Top of Data extract
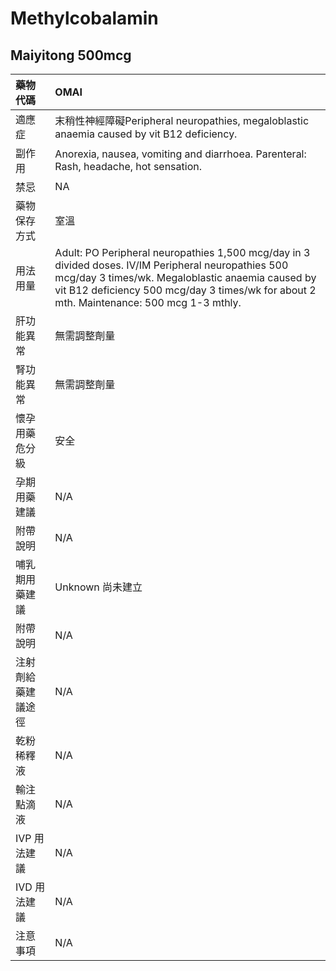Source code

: # Methylcobalamin

## Maiyitong 500mcg

| 藥物代碼 | OMAI |
| :--- | :--- |
| 適應症 | 末稍性神經障礙Peripheral neuropathies, megaloblastic anaemia caused by vit B12 deficiency. |
| 副作用 | Anorexia, nausea, vomiting and diarrhoea. Parenteral: Rash, headache, hot sensation. |
| 禁忌 | NA |
| 藥物保存方式 | 室溫 |
| 用法用量 | Adult: PO Peripheral neuropathies 1,500 mcg/day in 3 divided doses. IV/IM Peripheral neuropathies 500 mcg/day 3 times/wk. Megaloblastic anaemia caused by vit B12 deficiency 500 mcg/day 3 times/wk for about 2 mth. Maintenance: 500 mcg 1-3 mthly. |
| 肝功能異常 | 無需調整劑量 |
| 腎功能異常 | 無需調整劑量 |
| 懷孕用藥危分級 | 安全 |
| 孕期用藥建議 | N/A |
| 附帶說明 | N/A |
| 哺乳期用藥建議 | Unknown 尚未建立 |
| 附帶說明 | N/A |
| 注射劑給藥建議途徑 | N/A |
| 乾粉稀釋液 | N/A |
| 輸注點滴液 | N/A |
| IVP 用法建議 | N/A |
| IVD 用法建議 | N/A |
| 注意事項 | N/A |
Bottom of Data extract
__Task brief__.
Scan the data above and copy every line with "anaemia" in it.

__Written response__.
| 適應症 | 末稍性神經障礙Peripheral neuropathies, megaloblastic anaemia caused by vit B12 deficiency. |
| 用法用量 | Adult: PO Peripheral neuropathies 1,500 mcg/day in 3 divided doses. IV/IM Peripheral neuropathies 500 mcg/day 3 times/wk. Megaloblastic anaemia caused by vit B12 deficiency 500 mcg/day 3 times/wk for about 2 mth. Maintenance: 500 mcg 1-3 mthly. |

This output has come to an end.